And if your brain starts telling stories, come back to this moment. And if there's nothing that feels comforting, familiar, or beautiful, simply look at your own hand or feel the texture of your sweater. And let your nervous system orient to felt experience.

Step three: Which you can do at the same time as steps one and two. Place a hand on your heart, should you feel so moved, and take a deep breath and say, “I am safe to come back to myself.” Feel the warmth of your hand, the rhythm of your heartbeat. 

If that statement feels too much, too far, a bridge too far, then give yourself a little bridge. “I am learning that it can be safe to come back to myself.” Beautiful. 

So these patterns of stepping out of our values can be really quiet and invisible even until we consciously actively work to start to notice them. Living out of alignment with our values rarely begins with big obvious betrayals. It starts small. The tiny compromises we make every day in the name of safety, belonging, worthiness, acceptance, right? Our core human needs. The lack of which leads us to live in emotional outsourcing or codependent, perfectionist, and people-pleasing ways.

Maybe you value honesty. It feels like a core part of you, until a friend says something hurtful and you smile and nod. It's not worth the fight. Or you say, “I'm fine,” when you're anything but. Maybe you've spent so many years shrinking your truth that silence feels safer than speaking up. Your nervous system knows this pattern well. Honesty requires vulnerability, and vulnerability is inherently risky. 

When you were young, maybe truth-telling was met with punishment, dismissal, ridicule, so you learned to stay quiet to protect yourself. And now as an adult, your body responds the same way. It registers confrontation as a threat. That tightness in your throat when you hold back? That's your nervous system signalling danger. Speaking up feels like a risk to connection, because in the past it has been, and it may actually be now as well so you stay silent. 

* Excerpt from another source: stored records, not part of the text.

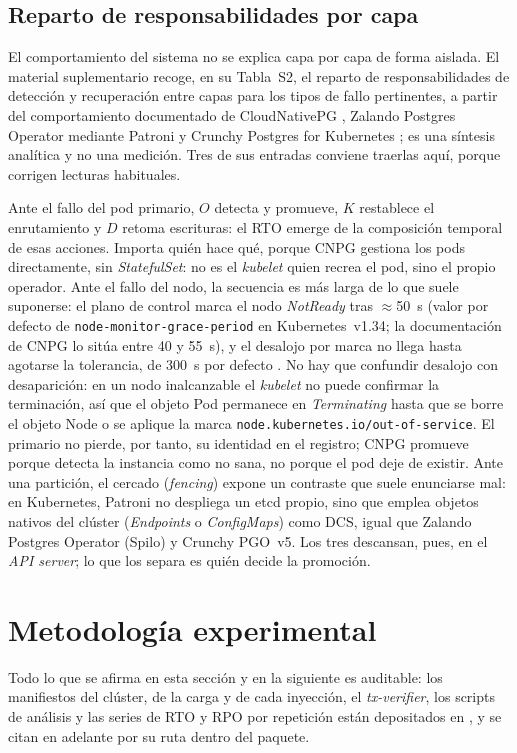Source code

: \subsection{Reparto de responsabilidades por capa}\label{sec:reparto}
El comportamiento del sistema no se explica capa por capa de forma aislada. El material suplementario recoge, en su Tabla~S2, el reparto de responsabilidades de detección y recuperación entre capas para los tipos de fallo pertinentes, a partir del comportamiento documentado de CloudNativePG \citep{cnpg2026}, Zalando Postgres Operator mediante Patroni \citep{patroni2026} y Crunchy Postgres for Kubernetes \citep{crunchy2026}; es una síntesis analítica y no una medición. Tres de sus entradas conviene traerlas aquí, porque corrigen lecturas habituales.



Ante el fallo del pod primario, $O$ detecta y promueve, $K$ restablece el enrutamiento y $D$ retoma escrituras: el RTO emerge de la composición temporal de esas acciones. Importa quién hace qué, porque CNPG gestiona los pods directamente, sin \textit{StatefulSet}: no es el \textit{kubelet} quien recrea el pod, sino el propio operador. Ante el fallo del nodo, la secuencia es más larga de lo que suele suponerse: el plano de control marca el nodo \textit{NotReady} tras $\approx$50~s  (valor por defecto de \texttt{node-monitor-grace-period} en Kubernetes~v1.34; la documentación de CNPG lo sitúa entre 40 y 55~s), y el desalojo por marca no llega hasta agotarse la tolerancia, de 300~s por defecto \citep{k8s2026kcm}. No hay que confundir desalojo con desaparición: en un nodo inalcanzable el \textit{kubelet} no puede confirmar la terminación, así que el objeto Pod permanece en \textit{Terminating} hasta que se borre el objeto Node o se aplique la marca \texttt{node.kubernetes.io/\allowbreak out-of-\allowbreak service}. El primario no pierde, por tanto, su identidad en el registro; CNPG promueve porque detecta la instancia como no sana, no porque el pod deje de existir. Ante una partición, el cercado (\textit{fencing}) expone un contraste que suele enunciarse mal: en Kubernetes, Patroni no despliega un etcd propio, sino que emplea objetos nativos del clúster  (\textit{Endpoints} o \textit{ConfigMaps}) como DCS, igual que Zalando Postgres Operator (Spilo) y Crunchy PGO~v5. Los tres descansan, pues, en el \textit{API server}; lo que los separa es quién decide la promoción.


\section{Metodología experimental}\label{sec:metodo}
Todo lo que se afirma en esta sección y en la siguiente es auditable: los manifiestos del clúster, de la carga y de cada inyección, el \textit{tx-verifier}, los scripts de análisis y las series de RTO y RPO por repetición están depositados en , y se citan en adelante por su ruta dentro del paquete.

But silence, my love, doesn't make the discomfort go away. It doesn't improve the relationship either. Instead, it festers. You replay the moment in your head, wishing you'd said something different. And that buzzing in your brain, the endless, exhausting, ruminating loop is your body's way to try to resolve the dissonance that came from trying to push the discomfort away instead of staying with it. Which we talked about in Episode 275, all about embracing safety.

Maybe you value compassion, it's one of your deepest, most treasured values. But you give it to everyone else, leaving yourself running on empty. You're the one who shows up. Who says, “Don't worry, I've got it,” even when you're drowning. And this isn't because you don't matter to yourself, it's because somewhere along the line, you learned that care and love are transactional. 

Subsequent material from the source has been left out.